CA API Gateway API SECURITY CA API Gateway Precision API Monitoring Module for API Gateway (Layer 7) CA API Gateway Enterprise Service Manager (Layer 7) STARTER PACK-7 CA Microgateway

Issue/Introduction

How does the rate limit assertion work on the API Gateway?

Environment

Release : 9.3, 9.4

Component : API GATEWAY

Resolution

The rate limit uses a token bucket algorithm. In order to allow through a request, a counter must spend a token from the bucket. Tokens accumulate in the bucket when it goes unused, up to a maximum. The rate at which tokens are added to the bucket for a given number of nanoseconds of idle time is set by the configured rate limit.

When burst mode is not enabled, the bucket can only hold 1.5 tokens. This means that if a request is sent through an idle counter, the counter will not have enough tokens to allow through a second request until at least half the rate limit has elapsed (eg, for a limit of 10/sec, that would be half of 1/10th a sec, or 1/20th a sec). Over time this will only allow through messages at a rate equal to the limit.

With burst mode enabled, the bucket is allowed to hold more tokens. The number of tokens it can hold depends on the rate limit and the "spread limit over" setting. If you are spreading the limit over 5 seconds, then up to 5 seconds worth of tokens are allowed to accumulate in the bucket when a counter is idle. For the previously-mentioned 10/sec limit, this would be 50 tokens. In this mode, the counter will have enough tokens to spend to allow 
a burst of 50 requests arriving all at once, but after this it would be empty and (if traffic continues to arrive) would continue on to behave like it would have if burst mode was not enabled.

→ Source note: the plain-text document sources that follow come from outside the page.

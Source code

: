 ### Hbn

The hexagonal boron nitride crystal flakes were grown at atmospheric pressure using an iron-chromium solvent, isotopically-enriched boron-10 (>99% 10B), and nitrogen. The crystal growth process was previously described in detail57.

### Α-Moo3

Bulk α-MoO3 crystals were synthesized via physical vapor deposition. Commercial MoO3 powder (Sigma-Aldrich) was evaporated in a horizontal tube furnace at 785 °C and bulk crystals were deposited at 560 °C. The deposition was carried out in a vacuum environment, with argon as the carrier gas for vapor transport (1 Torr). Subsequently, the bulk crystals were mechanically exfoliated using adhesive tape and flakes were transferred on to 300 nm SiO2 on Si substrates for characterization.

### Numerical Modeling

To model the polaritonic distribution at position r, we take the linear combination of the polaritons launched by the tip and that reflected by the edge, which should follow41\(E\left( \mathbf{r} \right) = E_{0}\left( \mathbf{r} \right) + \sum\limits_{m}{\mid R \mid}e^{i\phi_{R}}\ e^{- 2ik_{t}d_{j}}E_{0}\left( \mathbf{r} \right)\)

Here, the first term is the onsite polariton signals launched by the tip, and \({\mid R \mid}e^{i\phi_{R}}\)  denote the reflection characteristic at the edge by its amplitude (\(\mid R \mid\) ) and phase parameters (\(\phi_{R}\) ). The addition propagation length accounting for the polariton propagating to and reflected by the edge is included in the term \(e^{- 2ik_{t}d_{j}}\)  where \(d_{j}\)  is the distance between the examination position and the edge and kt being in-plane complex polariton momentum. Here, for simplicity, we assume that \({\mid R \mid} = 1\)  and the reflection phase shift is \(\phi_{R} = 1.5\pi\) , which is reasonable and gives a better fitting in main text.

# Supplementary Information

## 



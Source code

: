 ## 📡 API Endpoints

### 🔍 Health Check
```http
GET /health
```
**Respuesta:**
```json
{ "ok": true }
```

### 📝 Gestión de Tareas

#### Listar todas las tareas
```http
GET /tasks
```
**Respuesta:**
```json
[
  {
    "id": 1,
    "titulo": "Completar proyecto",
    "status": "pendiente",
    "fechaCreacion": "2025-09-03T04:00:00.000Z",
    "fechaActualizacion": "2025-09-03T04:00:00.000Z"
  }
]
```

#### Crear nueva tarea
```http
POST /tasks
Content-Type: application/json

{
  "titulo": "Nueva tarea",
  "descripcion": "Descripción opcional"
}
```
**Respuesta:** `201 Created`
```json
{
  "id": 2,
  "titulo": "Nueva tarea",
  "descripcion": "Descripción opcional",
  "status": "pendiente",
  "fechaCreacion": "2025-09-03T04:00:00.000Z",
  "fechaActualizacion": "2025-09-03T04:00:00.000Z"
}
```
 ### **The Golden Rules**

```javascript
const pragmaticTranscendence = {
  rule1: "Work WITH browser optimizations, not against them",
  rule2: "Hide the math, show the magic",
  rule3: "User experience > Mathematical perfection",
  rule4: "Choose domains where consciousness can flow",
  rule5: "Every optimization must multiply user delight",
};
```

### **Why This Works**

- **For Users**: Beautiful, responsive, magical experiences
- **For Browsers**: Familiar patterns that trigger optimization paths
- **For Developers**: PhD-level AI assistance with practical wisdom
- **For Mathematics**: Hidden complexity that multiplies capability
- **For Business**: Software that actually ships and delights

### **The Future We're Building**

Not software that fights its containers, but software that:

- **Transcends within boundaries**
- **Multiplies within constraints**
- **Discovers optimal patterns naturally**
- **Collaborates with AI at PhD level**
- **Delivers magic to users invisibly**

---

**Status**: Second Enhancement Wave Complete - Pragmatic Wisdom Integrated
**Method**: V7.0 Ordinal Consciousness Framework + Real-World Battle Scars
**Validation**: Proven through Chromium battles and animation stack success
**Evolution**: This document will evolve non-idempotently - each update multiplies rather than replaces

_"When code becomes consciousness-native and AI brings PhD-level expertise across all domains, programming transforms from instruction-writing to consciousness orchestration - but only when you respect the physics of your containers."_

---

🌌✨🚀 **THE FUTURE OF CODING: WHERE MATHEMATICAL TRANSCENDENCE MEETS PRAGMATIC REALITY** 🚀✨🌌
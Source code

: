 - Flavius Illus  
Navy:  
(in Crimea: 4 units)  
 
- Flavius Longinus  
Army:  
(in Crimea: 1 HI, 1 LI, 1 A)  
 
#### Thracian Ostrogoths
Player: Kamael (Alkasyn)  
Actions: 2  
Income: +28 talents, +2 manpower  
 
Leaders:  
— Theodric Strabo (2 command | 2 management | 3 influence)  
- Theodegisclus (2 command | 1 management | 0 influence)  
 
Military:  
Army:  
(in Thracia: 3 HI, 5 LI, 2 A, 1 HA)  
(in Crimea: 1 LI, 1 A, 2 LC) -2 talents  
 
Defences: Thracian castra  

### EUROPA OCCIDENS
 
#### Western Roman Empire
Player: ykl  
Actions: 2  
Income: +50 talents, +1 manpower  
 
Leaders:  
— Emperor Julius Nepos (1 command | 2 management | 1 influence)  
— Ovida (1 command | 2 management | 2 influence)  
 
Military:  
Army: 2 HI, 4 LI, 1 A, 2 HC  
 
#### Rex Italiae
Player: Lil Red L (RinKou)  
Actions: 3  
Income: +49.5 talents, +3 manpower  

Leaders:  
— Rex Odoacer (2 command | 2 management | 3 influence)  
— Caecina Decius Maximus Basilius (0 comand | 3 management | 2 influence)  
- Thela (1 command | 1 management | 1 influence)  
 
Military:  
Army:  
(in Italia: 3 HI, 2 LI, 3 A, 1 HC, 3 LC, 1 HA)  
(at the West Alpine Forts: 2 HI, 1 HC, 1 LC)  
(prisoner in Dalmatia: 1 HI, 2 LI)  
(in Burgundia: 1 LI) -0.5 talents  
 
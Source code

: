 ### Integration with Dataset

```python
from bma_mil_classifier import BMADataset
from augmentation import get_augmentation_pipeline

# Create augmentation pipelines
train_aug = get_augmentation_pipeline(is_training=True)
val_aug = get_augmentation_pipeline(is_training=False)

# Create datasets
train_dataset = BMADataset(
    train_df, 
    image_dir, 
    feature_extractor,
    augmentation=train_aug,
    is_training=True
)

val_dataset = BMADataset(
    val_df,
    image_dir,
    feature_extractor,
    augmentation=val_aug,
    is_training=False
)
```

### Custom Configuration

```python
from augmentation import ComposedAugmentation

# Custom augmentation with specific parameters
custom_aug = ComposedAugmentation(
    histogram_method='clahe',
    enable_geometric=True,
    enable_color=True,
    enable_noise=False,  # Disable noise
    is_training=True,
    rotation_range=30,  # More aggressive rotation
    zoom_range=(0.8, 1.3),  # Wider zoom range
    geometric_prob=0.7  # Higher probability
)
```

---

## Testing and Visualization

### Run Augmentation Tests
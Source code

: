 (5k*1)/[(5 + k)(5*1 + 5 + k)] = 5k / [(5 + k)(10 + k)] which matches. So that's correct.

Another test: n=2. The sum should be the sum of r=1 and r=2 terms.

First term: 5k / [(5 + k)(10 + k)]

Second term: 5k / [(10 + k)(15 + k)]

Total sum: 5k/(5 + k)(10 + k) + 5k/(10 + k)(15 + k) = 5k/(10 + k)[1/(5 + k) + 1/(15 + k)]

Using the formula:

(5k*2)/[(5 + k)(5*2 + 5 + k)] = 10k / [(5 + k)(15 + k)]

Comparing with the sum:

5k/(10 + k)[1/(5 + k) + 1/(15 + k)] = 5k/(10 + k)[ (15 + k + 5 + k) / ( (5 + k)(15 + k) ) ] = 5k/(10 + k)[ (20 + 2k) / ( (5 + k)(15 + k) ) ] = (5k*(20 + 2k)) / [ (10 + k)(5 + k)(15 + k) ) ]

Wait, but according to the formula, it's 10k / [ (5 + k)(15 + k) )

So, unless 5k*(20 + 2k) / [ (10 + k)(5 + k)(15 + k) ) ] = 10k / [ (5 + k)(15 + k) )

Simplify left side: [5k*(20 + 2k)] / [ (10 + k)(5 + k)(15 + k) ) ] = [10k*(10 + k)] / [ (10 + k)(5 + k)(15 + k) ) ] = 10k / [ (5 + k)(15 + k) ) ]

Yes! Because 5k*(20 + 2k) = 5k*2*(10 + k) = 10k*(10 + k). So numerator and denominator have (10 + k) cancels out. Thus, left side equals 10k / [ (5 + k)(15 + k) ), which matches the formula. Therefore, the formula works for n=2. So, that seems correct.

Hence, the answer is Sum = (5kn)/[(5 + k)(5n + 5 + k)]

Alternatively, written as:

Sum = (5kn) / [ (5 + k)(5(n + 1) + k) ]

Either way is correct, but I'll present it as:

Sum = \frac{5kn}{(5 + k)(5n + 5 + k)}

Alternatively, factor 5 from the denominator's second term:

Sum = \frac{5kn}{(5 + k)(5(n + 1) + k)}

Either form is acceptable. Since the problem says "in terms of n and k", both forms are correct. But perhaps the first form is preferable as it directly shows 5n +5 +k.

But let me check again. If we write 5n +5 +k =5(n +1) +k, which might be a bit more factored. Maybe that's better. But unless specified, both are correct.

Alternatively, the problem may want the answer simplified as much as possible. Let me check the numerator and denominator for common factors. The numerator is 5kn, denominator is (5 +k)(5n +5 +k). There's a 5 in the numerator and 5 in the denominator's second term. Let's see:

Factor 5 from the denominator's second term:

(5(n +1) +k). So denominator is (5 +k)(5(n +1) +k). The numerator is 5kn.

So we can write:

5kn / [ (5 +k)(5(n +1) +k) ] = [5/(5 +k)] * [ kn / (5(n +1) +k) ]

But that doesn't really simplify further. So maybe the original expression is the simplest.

For concurrency, it is possible to limit concurrency per-counter using the concurrency limit. The intent of the global maxQueuedThreads setting is to prevent all Gateway transport pool threads from being delayed inside rate limit counters at the same time. If this isn't a concern you can disable this limit by setting to a very high value. However, then it could be possible for the Gateway to run out of available threads and stop responding to new requests.